ANALYZING THE OUTBREAK SURVEILLANCE AND RESPONSE SYSTEM IN ETHIOPIA USING DATA MINING TECHNIQUES

Wednesday, October 23, 2013
Key Ballroom Foyer (Hilton Baltimore)
Poster Board # P4-44
Health Services, and Policy Research (HSP)
Candidate for the Lee B. Lusted Student Prize Competition

Adamu Addissie, MD, MPH, MA, Addis Ababa University, School of Public Health, Addis Ababa, Ethiopia
Purpose: To show the applicability of data mining techniques for the development of descriptive and predictive model to disease outbreak surveillance datasets in Ethiopia. 

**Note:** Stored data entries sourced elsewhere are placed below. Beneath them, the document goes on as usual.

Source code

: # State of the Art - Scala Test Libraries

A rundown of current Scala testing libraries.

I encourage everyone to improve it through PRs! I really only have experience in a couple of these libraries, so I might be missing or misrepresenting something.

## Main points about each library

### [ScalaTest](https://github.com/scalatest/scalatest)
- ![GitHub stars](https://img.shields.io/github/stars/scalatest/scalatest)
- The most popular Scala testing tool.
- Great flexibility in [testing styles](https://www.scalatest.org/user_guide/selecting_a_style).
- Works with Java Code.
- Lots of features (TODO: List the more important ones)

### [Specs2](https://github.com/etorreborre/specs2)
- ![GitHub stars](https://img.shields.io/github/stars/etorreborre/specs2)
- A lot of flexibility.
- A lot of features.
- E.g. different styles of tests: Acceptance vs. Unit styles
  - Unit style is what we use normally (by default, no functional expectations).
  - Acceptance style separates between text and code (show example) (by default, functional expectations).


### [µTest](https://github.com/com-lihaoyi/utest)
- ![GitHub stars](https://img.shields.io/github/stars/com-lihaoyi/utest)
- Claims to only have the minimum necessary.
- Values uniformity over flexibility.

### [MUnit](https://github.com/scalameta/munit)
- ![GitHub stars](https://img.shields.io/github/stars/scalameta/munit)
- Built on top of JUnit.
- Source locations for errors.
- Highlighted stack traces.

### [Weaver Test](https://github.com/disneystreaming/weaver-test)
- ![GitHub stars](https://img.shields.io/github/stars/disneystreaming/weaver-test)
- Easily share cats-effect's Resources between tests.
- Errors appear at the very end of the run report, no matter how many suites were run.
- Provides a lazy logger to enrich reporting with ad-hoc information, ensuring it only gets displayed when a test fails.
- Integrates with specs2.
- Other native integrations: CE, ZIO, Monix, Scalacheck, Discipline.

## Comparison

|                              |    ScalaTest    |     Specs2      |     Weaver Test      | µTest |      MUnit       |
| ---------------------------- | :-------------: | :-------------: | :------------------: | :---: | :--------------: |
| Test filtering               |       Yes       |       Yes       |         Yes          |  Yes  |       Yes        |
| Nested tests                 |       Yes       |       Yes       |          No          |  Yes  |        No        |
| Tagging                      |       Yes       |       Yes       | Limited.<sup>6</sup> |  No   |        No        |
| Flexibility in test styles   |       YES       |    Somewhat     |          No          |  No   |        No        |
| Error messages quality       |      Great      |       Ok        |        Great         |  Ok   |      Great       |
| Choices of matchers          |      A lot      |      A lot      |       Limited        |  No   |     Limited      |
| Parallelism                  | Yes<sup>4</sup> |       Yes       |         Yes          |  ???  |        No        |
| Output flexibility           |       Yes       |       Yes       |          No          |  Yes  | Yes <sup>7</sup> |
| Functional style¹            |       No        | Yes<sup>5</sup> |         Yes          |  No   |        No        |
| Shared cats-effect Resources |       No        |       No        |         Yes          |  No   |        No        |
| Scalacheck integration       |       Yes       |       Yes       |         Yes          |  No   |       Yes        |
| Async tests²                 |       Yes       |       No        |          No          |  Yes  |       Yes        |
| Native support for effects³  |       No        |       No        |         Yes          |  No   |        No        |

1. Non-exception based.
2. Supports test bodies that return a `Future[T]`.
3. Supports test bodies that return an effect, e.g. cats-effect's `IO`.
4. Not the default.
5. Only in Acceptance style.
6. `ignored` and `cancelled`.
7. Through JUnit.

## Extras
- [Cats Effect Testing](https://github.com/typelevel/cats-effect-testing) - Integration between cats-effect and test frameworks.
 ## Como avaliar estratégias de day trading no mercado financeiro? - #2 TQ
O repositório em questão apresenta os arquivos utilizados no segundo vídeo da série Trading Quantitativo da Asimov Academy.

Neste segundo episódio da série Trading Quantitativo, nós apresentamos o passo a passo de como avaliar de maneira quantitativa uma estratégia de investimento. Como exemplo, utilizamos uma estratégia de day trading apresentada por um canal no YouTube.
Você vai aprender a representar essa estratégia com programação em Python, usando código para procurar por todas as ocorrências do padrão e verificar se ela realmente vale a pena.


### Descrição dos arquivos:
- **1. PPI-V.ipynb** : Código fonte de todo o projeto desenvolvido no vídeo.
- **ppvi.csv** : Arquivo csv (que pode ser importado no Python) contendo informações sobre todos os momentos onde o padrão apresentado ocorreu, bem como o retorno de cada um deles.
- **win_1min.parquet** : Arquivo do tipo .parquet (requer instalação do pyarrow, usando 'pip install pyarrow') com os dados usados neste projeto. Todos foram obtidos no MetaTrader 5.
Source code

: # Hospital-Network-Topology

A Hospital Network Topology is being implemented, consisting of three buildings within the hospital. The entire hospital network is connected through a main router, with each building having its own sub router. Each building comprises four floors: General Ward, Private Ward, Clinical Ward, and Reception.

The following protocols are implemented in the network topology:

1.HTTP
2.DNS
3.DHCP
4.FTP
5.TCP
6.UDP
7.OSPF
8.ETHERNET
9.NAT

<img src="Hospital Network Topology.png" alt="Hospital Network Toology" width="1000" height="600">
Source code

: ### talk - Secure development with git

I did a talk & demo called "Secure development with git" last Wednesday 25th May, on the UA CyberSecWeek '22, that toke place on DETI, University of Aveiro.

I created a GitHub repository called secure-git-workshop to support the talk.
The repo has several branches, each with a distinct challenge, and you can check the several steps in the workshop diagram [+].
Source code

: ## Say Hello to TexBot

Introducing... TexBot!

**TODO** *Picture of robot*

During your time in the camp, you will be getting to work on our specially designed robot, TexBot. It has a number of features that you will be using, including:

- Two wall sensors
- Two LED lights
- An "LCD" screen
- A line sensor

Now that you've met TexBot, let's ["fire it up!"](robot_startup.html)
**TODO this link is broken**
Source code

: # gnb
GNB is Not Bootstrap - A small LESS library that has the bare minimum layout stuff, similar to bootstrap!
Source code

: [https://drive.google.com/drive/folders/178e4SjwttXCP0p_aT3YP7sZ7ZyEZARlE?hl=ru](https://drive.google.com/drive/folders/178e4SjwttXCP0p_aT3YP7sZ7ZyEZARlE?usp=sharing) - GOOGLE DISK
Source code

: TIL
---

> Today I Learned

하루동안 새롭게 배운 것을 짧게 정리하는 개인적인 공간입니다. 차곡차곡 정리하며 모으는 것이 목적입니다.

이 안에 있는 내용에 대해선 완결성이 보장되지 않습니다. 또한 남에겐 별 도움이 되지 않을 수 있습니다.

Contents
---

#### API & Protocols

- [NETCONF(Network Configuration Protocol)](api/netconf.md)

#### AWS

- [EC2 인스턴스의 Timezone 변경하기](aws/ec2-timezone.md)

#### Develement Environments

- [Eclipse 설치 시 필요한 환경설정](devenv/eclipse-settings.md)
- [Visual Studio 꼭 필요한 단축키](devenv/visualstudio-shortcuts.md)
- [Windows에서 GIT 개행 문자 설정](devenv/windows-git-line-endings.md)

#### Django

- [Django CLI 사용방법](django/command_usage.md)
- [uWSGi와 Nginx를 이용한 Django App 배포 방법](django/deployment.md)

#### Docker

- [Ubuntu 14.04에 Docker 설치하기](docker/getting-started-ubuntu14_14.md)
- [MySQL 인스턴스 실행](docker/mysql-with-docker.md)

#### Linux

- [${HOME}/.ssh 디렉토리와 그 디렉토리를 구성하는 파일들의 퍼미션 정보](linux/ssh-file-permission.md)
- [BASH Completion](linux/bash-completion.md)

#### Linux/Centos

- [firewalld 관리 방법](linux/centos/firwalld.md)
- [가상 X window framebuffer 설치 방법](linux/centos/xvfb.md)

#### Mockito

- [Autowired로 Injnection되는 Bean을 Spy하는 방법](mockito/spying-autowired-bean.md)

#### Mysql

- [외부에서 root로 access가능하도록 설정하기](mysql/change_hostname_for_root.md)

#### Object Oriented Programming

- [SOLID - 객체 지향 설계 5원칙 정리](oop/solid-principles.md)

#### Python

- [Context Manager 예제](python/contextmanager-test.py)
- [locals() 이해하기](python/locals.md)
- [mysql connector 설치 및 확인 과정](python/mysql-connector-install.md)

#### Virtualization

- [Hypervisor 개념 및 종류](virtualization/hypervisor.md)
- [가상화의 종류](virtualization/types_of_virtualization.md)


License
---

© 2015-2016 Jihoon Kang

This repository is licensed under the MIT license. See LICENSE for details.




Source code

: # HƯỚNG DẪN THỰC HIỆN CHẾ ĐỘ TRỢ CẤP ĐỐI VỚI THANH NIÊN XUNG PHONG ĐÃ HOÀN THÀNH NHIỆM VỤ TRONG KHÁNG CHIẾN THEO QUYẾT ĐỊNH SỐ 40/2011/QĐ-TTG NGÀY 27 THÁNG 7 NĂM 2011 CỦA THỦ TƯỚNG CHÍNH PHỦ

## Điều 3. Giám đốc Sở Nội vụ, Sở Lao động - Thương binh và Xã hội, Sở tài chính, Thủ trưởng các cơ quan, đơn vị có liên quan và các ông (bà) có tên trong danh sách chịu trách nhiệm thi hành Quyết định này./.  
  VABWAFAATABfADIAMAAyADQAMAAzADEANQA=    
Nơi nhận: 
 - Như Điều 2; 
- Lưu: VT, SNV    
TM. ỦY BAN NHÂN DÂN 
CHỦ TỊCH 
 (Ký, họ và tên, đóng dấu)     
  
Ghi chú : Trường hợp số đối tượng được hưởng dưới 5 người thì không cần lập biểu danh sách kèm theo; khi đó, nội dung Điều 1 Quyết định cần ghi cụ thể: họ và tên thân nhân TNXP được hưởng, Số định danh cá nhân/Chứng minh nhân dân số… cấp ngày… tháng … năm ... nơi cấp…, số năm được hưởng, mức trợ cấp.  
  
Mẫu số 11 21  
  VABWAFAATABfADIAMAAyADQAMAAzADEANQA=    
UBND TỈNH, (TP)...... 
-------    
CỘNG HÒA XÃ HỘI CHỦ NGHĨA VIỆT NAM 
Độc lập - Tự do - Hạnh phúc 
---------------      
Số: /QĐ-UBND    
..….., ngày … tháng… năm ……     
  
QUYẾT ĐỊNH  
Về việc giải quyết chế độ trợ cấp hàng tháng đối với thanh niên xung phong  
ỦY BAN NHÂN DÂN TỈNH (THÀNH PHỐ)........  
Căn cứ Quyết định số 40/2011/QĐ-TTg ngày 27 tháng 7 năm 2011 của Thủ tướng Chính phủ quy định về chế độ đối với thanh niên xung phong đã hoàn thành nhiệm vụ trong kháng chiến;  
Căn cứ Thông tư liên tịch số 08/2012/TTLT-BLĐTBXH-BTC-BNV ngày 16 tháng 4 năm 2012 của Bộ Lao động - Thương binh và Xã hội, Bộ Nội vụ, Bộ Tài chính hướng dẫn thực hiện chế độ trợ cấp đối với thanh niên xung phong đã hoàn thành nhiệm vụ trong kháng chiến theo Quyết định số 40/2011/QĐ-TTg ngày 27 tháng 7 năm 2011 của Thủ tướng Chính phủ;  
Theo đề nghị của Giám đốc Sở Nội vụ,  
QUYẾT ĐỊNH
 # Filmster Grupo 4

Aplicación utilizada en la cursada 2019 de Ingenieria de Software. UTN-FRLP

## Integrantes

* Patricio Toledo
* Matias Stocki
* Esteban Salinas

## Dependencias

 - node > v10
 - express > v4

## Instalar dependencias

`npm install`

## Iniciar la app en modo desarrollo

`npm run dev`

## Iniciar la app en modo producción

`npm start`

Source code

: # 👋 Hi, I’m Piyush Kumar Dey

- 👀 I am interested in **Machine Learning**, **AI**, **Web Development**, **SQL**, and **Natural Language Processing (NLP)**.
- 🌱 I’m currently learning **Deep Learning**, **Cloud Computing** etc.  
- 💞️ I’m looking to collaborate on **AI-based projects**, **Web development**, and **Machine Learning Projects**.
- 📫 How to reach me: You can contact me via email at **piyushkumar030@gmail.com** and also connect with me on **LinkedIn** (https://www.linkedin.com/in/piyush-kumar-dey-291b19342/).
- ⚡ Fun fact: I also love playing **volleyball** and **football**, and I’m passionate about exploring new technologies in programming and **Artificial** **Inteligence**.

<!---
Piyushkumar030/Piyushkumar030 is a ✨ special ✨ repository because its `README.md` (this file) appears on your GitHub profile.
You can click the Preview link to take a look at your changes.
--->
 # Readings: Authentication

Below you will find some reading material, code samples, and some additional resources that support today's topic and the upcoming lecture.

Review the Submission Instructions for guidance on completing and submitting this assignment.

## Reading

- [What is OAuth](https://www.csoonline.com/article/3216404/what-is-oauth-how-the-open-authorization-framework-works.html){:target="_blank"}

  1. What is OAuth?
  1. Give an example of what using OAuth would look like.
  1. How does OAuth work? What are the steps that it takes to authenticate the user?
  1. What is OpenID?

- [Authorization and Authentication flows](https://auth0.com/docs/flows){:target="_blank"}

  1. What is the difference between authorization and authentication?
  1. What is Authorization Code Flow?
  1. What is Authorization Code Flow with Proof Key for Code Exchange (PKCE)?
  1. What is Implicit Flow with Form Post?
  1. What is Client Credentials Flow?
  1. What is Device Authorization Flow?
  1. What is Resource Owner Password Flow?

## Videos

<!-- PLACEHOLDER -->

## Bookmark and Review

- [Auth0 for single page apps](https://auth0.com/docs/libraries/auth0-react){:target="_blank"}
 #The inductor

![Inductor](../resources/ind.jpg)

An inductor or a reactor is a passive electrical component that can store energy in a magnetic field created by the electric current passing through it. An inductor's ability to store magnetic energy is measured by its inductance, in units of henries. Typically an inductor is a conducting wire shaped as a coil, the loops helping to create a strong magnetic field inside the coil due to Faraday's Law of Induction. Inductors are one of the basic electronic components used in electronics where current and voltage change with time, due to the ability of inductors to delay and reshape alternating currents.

Method: Three data mining applications such as classification, clustering and association rules mining were undertaken to explore the important applications to the datasets of the PHEM sectors from different perspectives. The researcher analyzed two classification algorithms for the prediction of Epidemic typhus disease cases with decision tree J48 classifiers and Naïve Bayes classifiers. Finally the more performing algorithm has been taken for model development.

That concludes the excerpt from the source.